[Collected data entries]
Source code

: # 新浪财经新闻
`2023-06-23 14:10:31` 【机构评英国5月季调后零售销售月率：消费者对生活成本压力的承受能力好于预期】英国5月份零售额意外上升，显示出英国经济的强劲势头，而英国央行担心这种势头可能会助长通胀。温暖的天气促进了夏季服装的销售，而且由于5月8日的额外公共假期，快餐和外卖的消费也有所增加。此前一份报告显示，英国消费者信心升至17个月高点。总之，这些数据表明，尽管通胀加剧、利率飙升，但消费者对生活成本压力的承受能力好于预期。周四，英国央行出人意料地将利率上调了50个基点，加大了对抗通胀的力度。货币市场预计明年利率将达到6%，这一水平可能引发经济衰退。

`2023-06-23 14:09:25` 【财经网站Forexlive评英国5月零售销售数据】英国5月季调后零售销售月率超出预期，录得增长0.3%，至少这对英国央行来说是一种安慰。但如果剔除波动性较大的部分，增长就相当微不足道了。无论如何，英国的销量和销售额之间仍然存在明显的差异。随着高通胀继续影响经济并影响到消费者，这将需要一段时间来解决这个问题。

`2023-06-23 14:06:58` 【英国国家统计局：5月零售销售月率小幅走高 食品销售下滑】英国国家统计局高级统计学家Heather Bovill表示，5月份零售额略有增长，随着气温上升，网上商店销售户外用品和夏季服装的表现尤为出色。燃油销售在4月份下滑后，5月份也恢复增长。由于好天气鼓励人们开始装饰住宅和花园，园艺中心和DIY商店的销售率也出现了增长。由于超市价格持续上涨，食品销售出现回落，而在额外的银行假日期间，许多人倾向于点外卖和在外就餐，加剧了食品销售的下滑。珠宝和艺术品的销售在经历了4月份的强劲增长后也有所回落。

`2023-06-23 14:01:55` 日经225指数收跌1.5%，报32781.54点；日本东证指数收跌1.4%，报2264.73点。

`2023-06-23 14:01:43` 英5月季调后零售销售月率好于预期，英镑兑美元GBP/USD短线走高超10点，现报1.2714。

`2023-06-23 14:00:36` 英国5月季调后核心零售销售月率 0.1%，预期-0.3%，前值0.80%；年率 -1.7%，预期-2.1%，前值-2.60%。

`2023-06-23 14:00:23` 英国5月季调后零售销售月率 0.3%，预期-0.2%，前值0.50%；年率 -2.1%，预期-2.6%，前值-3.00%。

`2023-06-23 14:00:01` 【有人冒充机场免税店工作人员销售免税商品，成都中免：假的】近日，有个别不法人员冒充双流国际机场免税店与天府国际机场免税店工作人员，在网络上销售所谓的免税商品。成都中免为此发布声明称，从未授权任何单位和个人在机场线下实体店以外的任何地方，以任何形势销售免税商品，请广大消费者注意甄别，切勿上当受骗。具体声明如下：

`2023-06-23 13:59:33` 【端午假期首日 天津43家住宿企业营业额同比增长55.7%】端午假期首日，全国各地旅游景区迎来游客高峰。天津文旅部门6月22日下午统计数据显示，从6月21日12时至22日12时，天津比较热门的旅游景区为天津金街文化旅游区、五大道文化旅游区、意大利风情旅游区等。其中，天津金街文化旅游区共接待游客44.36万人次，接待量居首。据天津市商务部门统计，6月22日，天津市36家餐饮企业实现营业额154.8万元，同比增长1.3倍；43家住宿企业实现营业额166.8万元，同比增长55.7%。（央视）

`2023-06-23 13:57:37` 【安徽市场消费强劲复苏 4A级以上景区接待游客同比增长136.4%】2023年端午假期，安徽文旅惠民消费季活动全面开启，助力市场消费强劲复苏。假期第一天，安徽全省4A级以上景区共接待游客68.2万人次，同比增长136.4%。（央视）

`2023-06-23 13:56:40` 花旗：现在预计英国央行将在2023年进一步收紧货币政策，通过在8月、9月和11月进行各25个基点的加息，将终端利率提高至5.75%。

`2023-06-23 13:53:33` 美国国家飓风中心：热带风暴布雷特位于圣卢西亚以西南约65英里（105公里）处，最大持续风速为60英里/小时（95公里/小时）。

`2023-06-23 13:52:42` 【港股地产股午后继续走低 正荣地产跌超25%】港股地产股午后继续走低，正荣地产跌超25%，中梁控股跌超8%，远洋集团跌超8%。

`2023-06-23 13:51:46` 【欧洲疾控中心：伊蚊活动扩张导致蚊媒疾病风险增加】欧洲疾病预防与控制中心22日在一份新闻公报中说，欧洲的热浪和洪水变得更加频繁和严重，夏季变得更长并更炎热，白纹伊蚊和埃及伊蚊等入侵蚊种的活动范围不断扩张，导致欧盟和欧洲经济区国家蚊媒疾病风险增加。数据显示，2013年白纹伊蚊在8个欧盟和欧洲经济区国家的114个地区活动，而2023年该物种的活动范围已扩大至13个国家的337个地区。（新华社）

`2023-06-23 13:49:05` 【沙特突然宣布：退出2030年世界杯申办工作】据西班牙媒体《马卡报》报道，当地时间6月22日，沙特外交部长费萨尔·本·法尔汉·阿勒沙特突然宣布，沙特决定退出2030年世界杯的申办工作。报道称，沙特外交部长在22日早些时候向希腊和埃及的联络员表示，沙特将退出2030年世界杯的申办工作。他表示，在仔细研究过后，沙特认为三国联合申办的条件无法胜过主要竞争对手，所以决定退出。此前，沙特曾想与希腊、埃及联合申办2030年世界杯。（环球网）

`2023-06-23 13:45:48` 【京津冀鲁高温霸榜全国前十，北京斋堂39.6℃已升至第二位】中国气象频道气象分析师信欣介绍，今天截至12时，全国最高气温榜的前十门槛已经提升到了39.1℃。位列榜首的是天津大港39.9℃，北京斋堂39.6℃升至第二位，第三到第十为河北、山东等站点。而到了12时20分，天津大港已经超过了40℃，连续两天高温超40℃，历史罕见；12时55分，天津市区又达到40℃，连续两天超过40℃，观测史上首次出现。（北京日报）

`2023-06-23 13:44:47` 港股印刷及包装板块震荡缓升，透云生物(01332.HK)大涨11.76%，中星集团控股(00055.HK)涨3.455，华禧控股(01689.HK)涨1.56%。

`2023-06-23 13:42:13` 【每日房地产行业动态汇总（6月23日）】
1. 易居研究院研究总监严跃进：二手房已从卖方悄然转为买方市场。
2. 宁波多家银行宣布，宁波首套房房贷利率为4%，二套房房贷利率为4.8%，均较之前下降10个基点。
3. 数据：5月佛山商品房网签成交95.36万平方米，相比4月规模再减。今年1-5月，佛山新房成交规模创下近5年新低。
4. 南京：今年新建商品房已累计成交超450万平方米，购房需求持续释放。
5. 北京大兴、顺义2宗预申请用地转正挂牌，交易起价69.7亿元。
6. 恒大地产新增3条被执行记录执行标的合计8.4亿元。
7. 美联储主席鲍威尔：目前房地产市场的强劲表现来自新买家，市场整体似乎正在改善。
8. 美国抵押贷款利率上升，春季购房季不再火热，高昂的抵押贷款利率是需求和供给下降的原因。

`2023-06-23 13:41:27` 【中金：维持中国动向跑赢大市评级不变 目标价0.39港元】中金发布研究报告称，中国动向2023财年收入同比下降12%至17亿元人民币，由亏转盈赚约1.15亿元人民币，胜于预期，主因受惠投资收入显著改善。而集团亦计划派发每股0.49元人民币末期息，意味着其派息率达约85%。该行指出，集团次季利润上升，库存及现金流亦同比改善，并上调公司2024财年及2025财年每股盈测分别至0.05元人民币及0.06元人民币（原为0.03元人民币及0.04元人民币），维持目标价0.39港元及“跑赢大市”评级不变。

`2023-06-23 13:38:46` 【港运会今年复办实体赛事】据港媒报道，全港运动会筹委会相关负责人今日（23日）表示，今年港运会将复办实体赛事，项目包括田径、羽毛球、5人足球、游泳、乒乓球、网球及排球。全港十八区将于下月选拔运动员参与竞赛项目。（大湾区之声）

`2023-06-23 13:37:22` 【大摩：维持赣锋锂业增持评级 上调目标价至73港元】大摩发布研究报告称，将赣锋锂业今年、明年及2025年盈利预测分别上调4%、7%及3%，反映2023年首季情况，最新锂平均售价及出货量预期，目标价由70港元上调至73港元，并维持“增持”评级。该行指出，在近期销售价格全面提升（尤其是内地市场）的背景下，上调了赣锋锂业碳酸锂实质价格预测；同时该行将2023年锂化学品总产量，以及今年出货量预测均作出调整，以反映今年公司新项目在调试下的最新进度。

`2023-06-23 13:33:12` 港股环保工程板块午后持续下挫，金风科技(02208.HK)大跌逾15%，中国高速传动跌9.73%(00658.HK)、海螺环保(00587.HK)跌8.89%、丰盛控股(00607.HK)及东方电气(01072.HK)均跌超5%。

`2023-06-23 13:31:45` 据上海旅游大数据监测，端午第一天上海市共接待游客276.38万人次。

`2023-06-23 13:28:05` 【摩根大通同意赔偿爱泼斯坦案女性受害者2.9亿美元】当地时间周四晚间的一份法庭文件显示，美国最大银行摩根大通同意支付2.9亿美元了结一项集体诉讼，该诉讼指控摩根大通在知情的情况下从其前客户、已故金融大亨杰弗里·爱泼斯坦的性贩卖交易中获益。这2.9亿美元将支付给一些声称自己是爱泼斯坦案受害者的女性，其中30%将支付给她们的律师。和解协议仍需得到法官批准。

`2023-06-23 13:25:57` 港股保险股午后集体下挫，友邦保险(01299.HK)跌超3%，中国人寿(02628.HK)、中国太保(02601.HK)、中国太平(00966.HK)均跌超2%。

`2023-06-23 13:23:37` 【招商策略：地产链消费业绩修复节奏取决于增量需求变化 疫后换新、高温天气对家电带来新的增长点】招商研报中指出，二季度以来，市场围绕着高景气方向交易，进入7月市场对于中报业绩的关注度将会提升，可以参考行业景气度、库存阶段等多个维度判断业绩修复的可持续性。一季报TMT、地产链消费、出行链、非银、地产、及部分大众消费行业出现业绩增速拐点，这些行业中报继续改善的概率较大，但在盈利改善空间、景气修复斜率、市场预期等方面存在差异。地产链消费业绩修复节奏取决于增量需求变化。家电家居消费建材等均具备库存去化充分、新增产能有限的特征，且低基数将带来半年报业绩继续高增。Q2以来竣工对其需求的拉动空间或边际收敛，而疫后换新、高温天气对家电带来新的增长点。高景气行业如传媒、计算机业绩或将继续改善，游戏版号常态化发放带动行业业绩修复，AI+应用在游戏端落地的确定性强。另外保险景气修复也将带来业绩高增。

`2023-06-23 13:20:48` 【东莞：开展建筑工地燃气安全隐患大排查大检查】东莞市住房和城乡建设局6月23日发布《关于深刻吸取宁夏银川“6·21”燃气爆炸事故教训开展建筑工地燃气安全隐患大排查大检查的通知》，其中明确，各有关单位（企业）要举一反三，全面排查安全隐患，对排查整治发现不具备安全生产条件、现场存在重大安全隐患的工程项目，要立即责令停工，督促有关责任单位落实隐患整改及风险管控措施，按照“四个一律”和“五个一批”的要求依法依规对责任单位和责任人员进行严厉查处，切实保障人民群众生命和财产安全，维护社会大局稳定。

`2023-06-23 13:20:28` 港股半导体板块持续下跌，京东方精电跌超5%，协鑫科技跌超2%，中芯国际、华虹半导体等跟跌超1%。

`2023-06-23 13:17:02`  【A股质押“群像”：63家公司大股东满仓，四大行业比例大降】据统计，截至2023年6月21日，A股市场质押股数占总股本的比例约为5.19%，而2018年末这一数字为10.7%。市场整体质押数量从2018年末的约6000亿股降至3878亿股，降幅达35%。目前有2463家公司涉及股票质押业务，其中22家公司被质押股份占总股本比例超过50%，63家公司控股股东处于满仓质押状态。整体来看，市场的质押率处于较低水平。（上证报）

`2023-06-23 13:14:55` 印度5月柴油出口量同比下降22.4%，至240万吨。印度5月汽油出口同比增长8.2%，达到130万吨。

[Work order] Pick out all lines from the data above in which the word "该行指出" appears.

[Task response]
`2023-06-23 13:41:27` 【中金：维持中国动向跑赢大市评级不变 目标价0.39港元】中金发布研究报告称，中国动向2023财年收入同比下降12%至17亿元人民币，由亏转盈赚约1.15亿元人民币，胜于预期，主因受惠投资收入显著改善。而集团亦计划派发每股0.49元人民币末期息，意味着其派息率达约85%。该行指出，集团次季利润上升，库存及现金流亦同比改善，并上调公司2024财年及2025财年每股盈测分别至0.05元人民币及0.06元人民币（原为0.03元人民币及0.04元人民币），维持目标价0.39港元及“跑赢大市”评级不变。
`2023-06-23 13:37:22` 【大摩：维持赣锋锂业增持评级 上调目标价至73港元】大摩发布研究报告称，将赣锋锂业今年、明年及2025年盈利预测分别上调4%、7%及3%，反映2023年首季情况，最新锂平均售价及出货量预期，目标价由70港元上调至73港元，并维持“增持”评级。该行指出，在近期销售价格全面提升（尤其是内地市场）的背景下，上调了赣锋锂业碳酸锂实质价格预测；同时该行将2023年锂化学品总产量，以及今年出货量预测均作出调整，以反映今年公司新项目在调试下的最新进度。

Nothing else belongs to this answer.